The TEAS system offers an online form called “Combined declaration of use & incontestability under Sections 71 & 15“. It turns out the form is defective — it sometimes forces the user to pay a grace period fee even if the would-be filing is not within the grace period. There are two possible workarounds.
First a bit of background. US law calls for the USPTO to cancel a trademark registration unless its owner files a Statement of Use at six years after registration, and at each ten-year anniversary of registration. The filing requires a $100 fee which covers the valuable time of a post-registration paralegal at the USPTO who reviews the Statement of Use. For an ordinary domestic trademark registration this SOU is called a “Section 8” filing, and for a Madrid Protocol trademark registration this SOU is called a “Section 71” filing. (I review the Madrid maintenance filings in this blog posting.)
There is also a filing called a “Section 15” filing, by which a trademark registration may be made “incontestable”. (I review incontestability in this blog posting.)
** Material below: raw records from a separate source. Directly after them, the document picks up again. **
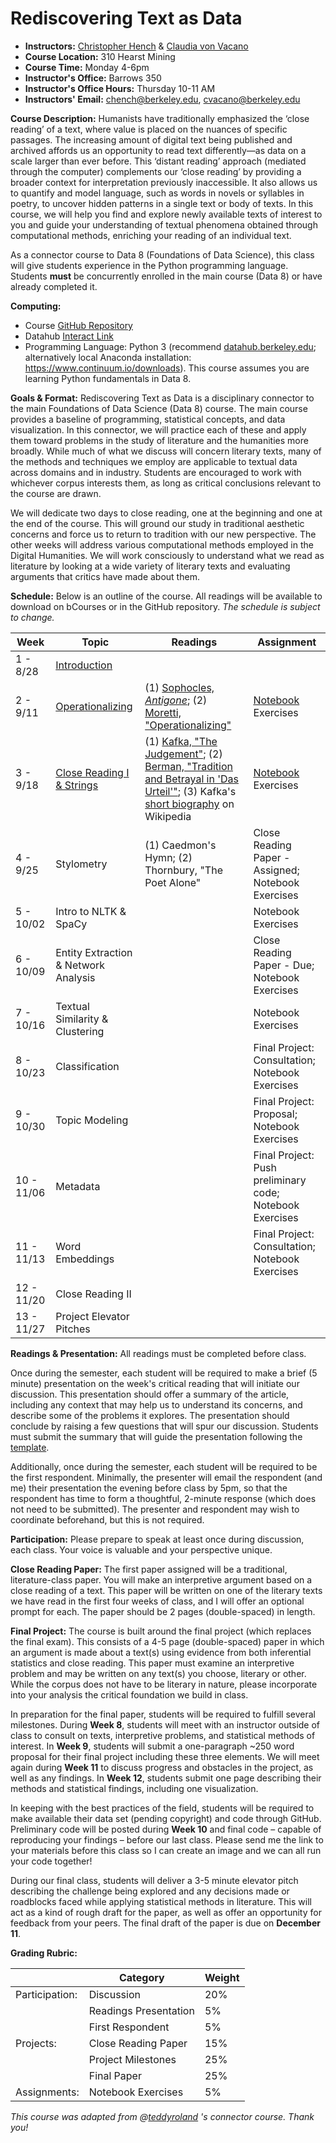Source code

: Rediscovering Text as Data
====================
* **Instructors:** [Christopher Hench](http://german.berkeley.edu/author/chench/) & [Claudia von Vacano](http://dlab.berkeley.edu/claudia-von-vacano)
* **Course Location:** 310 Hearst Mining
* **Course Time:** Monday 4-6pm
* **Instructor's Office:** Barrows 350
* **Instructor's Office Hours:** Thursday 10-11 AM
* **Instructors' Email:** [chench@berkeley.edu](chench@berkeley.edu), [cvacano@berkeley.edu](cvacano@berkeley.edu)

**Course Description:** Humanists have traditionally emphasized the ‘close reading’ of a text, where value is placed on the nuances of specific passages. The increasing amount of digital text being published and archived affords us an opportunity to read text differently—as data on a scale larger than ever before. This ‘distant reading’ approach (mediated through the computer) complements our ‘close reading’ by providing a broader context for interpretation previously inaccessible. It also allows us to quantify and model language, such as words in novels or syllables in poetry, to uncover hidden patterns in a single text or body of texts. In this course, we will help you find and explore newly available texts of interest to you and guide your understanding of textual phenomena obtained through computational methods, enriching your reading of an individual text.

As a connector course to Data 8 (Foundations of Data Science), this class will give students experience in the Python programming language. Students **must** be concurrently enrolled in the main course (Data 8) or have already completed it.

**Computing:** 

* Course [GitHub Repository](https://github.com/henchc/Rediscovering-Text-as-Data)
* Datahub [Interact Link](http://datahub.berkeley.edu/hub/user-redirect/git-sync?repo=https://github.com/henchc/Rediscovering-Text-as-Data)
* Programming Language: Python 3 (recommend [datahub.berkeley.edu](datahub.berkeley.edu); alternatively local Anaconda installation: https://www.continuum.io/downloads). This course assumes you are learning Python fundamentals in Data 8.


**Goals & Format:** Rediscovering Text as Data is a disciplinary connector to the main Foundations of Data Science (Data 8) course. The main course provides a baseline of programming, statistical concepts, and data visualization. In this connector, we will practice each of these and apply them toward problems in the study of literature and the humanities more broadly. While much of what we discuss will concern literary texts, many of the methods and techniques we employ are applicable to textual data across domains and in industry. Students are encouraged to work with whichever corpus interests them, as long as critical conclusions relevant to the course are drawn.

We will dedicate two days to close reading, one at the beginning and one at the end of the course. This will ground our study in traditional aesthetic concerns and force us to return to tradition with our new perspective. The other weeks will address various computational methods employed in the Digital Humanities. We will work consciously to understand what we read as literature by looking at a wide variety of literary texts and evaluating arguments that critics have made about them.


**Schedule:** Below is an outline of the course. All readings will be available to download on bCourses or in the GitHub repository. *The schedule is subject to change.*

| Week  | Topic  | Readings  | Assignment  |
| ---   | ---       | ---       | ---         |
|  1 - 8/28  | [Introduction](https://github.com/henchc/Rediscovering-Text-as-Data/blob/master/01-Text-as-Data/Intro.ipynb) |   | |
|  2 - 9/11  | [Operationalizing](https://github.com/henchc/Rediscovering-Text-as-Data/tree/master/02-Operationalizing) | (1) [Sophocles, *Antigone*](https://github.com/henchc/Rediscovering-Text-as-Data/blob/master/02-Operationalizing/readings/Sophocles-Antigone-(selection).pdf); (2) [Moretti, "Operationalizing"](https://github.com/henchc/Rediscovering-Text-as-Data/blob/master/02-Operationalizing/readings/Moretti-Operationalizing.pdf)  | [Notebook](https://github.com/henchc/Rediscovering-Text-as-Data/blob/master/02-Operationalizing/01-Operationalizing.ipynb) Exercises  |
|  3 - 9/18 | [Close Reading I & Strings](https://github.com/henchc/Rediscovering-Text-as-Data/tree/master/03-Close-Reading-I)  | (1) [Kafka, "The Judgement"](https://github.com/henchc/Rediscovering-Text-as-Data/blob/master/03-Close-Reading-I/readings/Kafka-The-Judgement.pdf); (2) [Berman, "Tradition and Betrayal in 'Das Urteil'"](https://github.com/henchc/Rediscovering-Text-as-Data/blob/master/03-Close-Reading-I/readings/Berman-Tradition-and-Betrayal.pdf); (3) Kafka's [short biography](https://en.wikipedia.org/wiki/Franz_Kafka#Life) on Wikipedia | [Notebook](https://github.com/henchc/Rediscovering-Text-as-Data/blob/master/03-Close-Reading-I/01-Strings.ipynb) Exercises  |
|  4 - 9/25 | Stylometry  | (1) Caedmon's Hymn; (2) Thornbury, "The Poet Alone"  | Close Reading Paper - Assigned; Notebook Exercises|
|  5 - 10/02  | Intro to NLTK & SpaCy  |   | Notebook Exercises |
|  6 - 10/09  | Entity Extraction & Network Analysis  |  | Close Reading Paper - Due; Notebook Exercises  |
|  7 - 10/16 | Textual Similarity & Clustering  |  | Notebook Exercises  |
|  8 - 10/23  | Classification |  | Final Project: Consultation; Notebook Exercises  |
|  9 - 10/30  | Topic Modeling  |  | Final Project: Proposal; Notebook Exercises  |
|  10 - 11/06  | Metadata  |  | Final Project: Push preliminary code; Notebook Exercises  |
|  11 - 11/13 | Word Embeddings  |  | Final Project: Consultation; Notebook Exercises  |
|  12 - 11/20 | Close Reading II |  |   |
|  13 - 11/27 | Project Elevator Pitches  |  |  |



**Readings & Presentation:** All readings must be completed before class.

Once during the semester, each student will be required to make a brief (5 minute) presentation on the week's critical reading that will initiate our discussion. This presentation should offer a summary of the article, including any context that may help us to understand its concerns, and describe some of the problems it explores. The presentation should conclude by raising a few questions that will spur our discussion. Students must submit the summary that will guide the presentation following the [template](https://github.com/henchc/Rediscovering-Text-as-Data/blob/master/Course-Materials/presentation-template.md).

Additionally, once during the semester, each student will be required to be the first respondent. Minimally, the presenter will email the respondent (and me) their presentation the evening before class by 5pm, so that the respondent has time to form a thoughtful, 2-minute response (which does not need to be submitted). The presenter and respondent may wish to coordinate beforehand, but this is not required.


**Participation:** Please prepare to speak at least once during discussion, each class. Your voice is valuable and your perspective unique.


**Close Reading Paper:** The first paper assigned will be a traditional, literature-class paper. You will make an interpretive argument based on a close reading of a text. This paper will be written on one of the literary texts we have read in the first four weeks of class, and I will offer an optional prompt for each. The paper should be 2 pages (double-spaced) in length.


**Final Project:** The course is built around the final project (which replaces the final exam). This consists of a 4-5 page (double-spaced) paper in which an argument is made about a text(s) using evidence from both inferential statistics and close reading. This paper must examine an interpretive problem and may be written on any text(s) you choose, literary or other. While the corpus does not have to be literary in nature, please incorporate into your analysis the critical foundation we build in class.

In preparation for the final paper, students will be required to fulfill several milestones. During **Week 8**, students will meet with an instructor outside of class to consult on texts, interpretive problems, and statistical methods of interest. In **Week 9**, students will submit a one-paragraph ~250 word proposal for their final project including these three elements. We will meet again during **Week 11** to discuss progress and obstacles in the project, as well as any findings. In **Week 12**, students submit one page describing their methods and statistical findings, including one visualization.

In keeping with the best practices of the field, students will be required to make available their data set (pending copyright) and code through GitHub. Preliminary code will be posted during **Week 10** and final code – capable of reproducing your findings – before our last class. Please send me the link to your materials before this class so I can create an image and we can all run your code together!

During our final class, students will deliver a 3-5 minute elevator pitch describing the challenge being explored and any decisions made or roadblocks faced while applying statistical methods in literature. This will act as a kind of rough draft for the paper, as well as offer an opportunity for feedback from your peers. The final draft of the paper is due on **December 11**.


**Grading Rubric:**

|   |  Category | Weight  |
| ---   | ---       | ---       |
|  Participation:  | Discussion  | 20%  |
|    | Readings Presentation  | 5%  |
|    | First Respondent  | 5%  |
|  Projects:  | Close Reading Paper  | 15%  |
|    | Project Milestones  | 25%  |
|    | Final Paper  | 25%  |
|  Assignments: | Notebook Exercises | 5% |


*This course was adapted from @[teddyroland](https://github.com/teddyroland) 's connector course. Thank you!*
For many years the USPTO has made it possible for the owner of an ordinary US trademark registration to do a combined Section 8 and Section 15 filing, in a single TEAS form. This is very convenient for the trademark owner. The professional fee charged by a practitioner to do a Section 8 and 15 filing might be no bigger than the professional fee to do a Section 8 filing by itself.
A few years ago the USPTO made it possible for the owner of a Madrid Protocol trademark registration to do the same thing. A single TEAS form permits the owner to do a combined Section 71 and 15 filing.
The combined 8 and 15 form has only a single window of time during which it might save money for a trademark owner, and that is during the 5-to-6-year window after the registration date. After that window has closed, there will never again be a time when that trademark owner can make good use of the combined 8 and 15 form. After that window has closed, the trademark owner seeking incontestability would have to file a standalone Section 15 filing.
The combined 71 and 15 form, interestingly, has many windows of time during which it might save money for a trademark owner. Yes it can save money when filed during the 5-to-6-year window. But it can also save money when filed during the 9-to-10-year window, and so on for later decades.
Which brings us to the point of this blog post. It turns out that the combined 71 and 15 form in the TEAS system is defective. It sometimes forces the filer to pay a grace period fee even if the filing is not within the grace period.
There are two workarounds for this problem.
A first workaround is to file the Section 71 TEAS form by itself. And then as a separate matter to file the Section 15 TEAS form by itself.
A second workaround is to go ahead and file the combined Section 71 and 15 TEAS form, paying the unnecessary grace period fee. And then in the miscellaneous statement field, type in a request that USPTO refund the grace period fee.
One drawback to the first workaround is that it forces a client to negotiate and e-sign not one but two TEAS forms. A related drawback is that the practitioner will have to spend all of the time involved to carry out two TEAS filings, for a client that was promised that the combined 71-and-15 filing would have a professional fee no greater than the professional fee for a standalone Section 71 filing.
A drawback to the second workaround is having to docket to check for USPTO refunding the wrongly collected grace period fee, and perhaps having to badger the USPTO about it repeatedly until the USPTO got around to refunding that fee.
A source at the USPTO says it is planned to correct this defect in the 71-and-15 TEAS form in a July 2015 release of TEAS.